Exercise
Below are the records. State how many of their lines hold the word "Execute", and add nothing else.

Data extracts
-*-*-

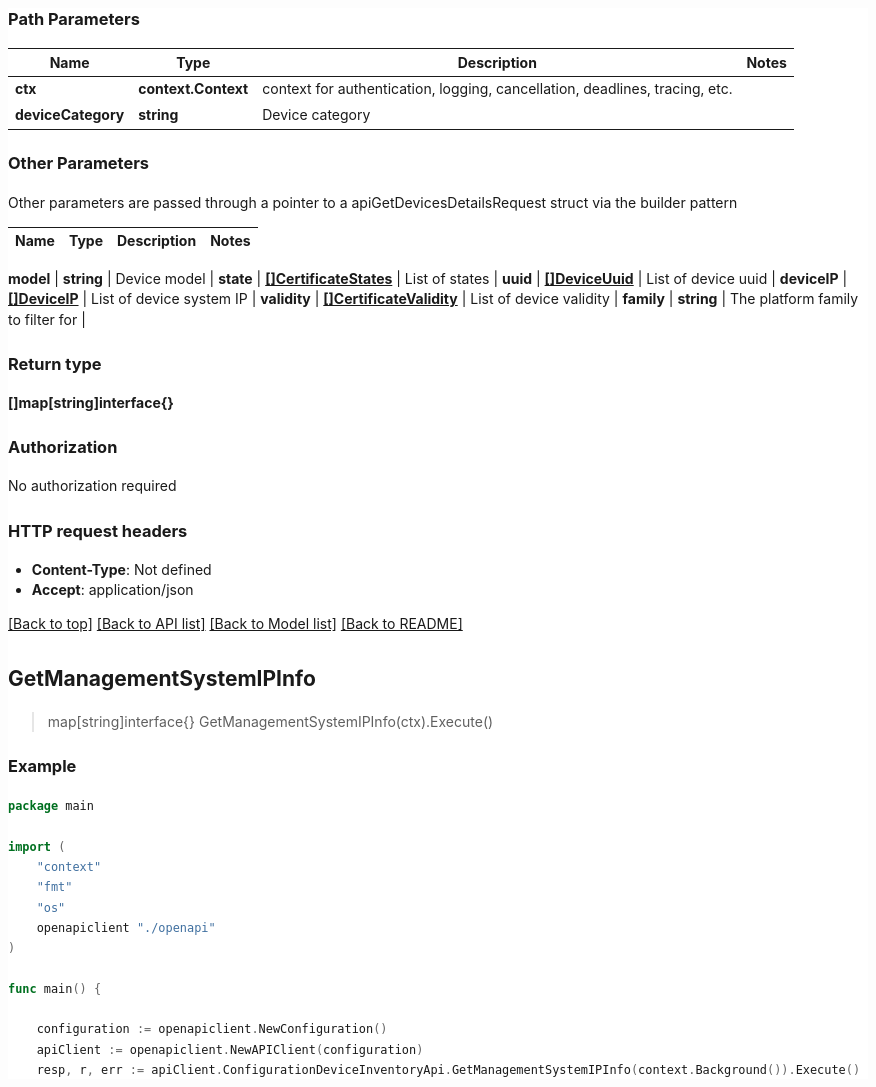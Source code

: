 ### Path Parameters


Name | Type | Description  | Notes
------------- | ------------- | ------------- | -------------
**ctx** | **context.Context** | context for authentication, logging, cancellation, deadlines, tracing, etc.
**deviceCategory** | **string** | Device category | 

### Other Parameters

Other parameters are passed through a pointer to a apiGetDevicesDetailsRequest struct via the builder pattern


Name | Type | Description  | Notes
------------- | ------------- | ------------- | -------------

 **model** | **string** | Device model | 
 **state** | [**[]CertificateStates**](CertificateStates.md) | List of states | 
 **uuid** | [**[]DeviceUuid**](DeviceUuid.md) | List of device uuid | 
 **deviceIP** | [**[]DeviceIP**](DeviceIP.md) | List of device system IP | 
 **validity** | [**[]CertificateValidity**](CertificateValidity.md) | List of device validity | 
 **family** | **string** | The platform family to filter for | 

### Return type

**[]map[string]interface{}**

### Authorization

No authorization required

### HTTP request headers

- **Content-Type**: Not defined
- **Accept**: application/json

[[Back to top]](#) [[Back to API list]](../README.md#documentation-for-api-endpoints)
[[Back to Model list]](../README.md#documentation-for-models)
[[Back to README]](../README.md)


## GetManagementSystemIPInfo

> map[string]interface{} GetManagementSystemIPInfo(ctx).Execute()





### Example

```go
package main

import (
    "context"
    "fmt"
    "os"
    openapiclient "./openapi"
)

func main() {

    configuration := openapiclient.NewConfiguration()
    apiClient := openapiclient.NewAPIClient(configuration)
    resp, r, err := apiClient.ConfigurationDeviceInventoryApi.GetManagementSystemIPInfo(context.Background()).Execute()
```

-*-*-

Exercise response
2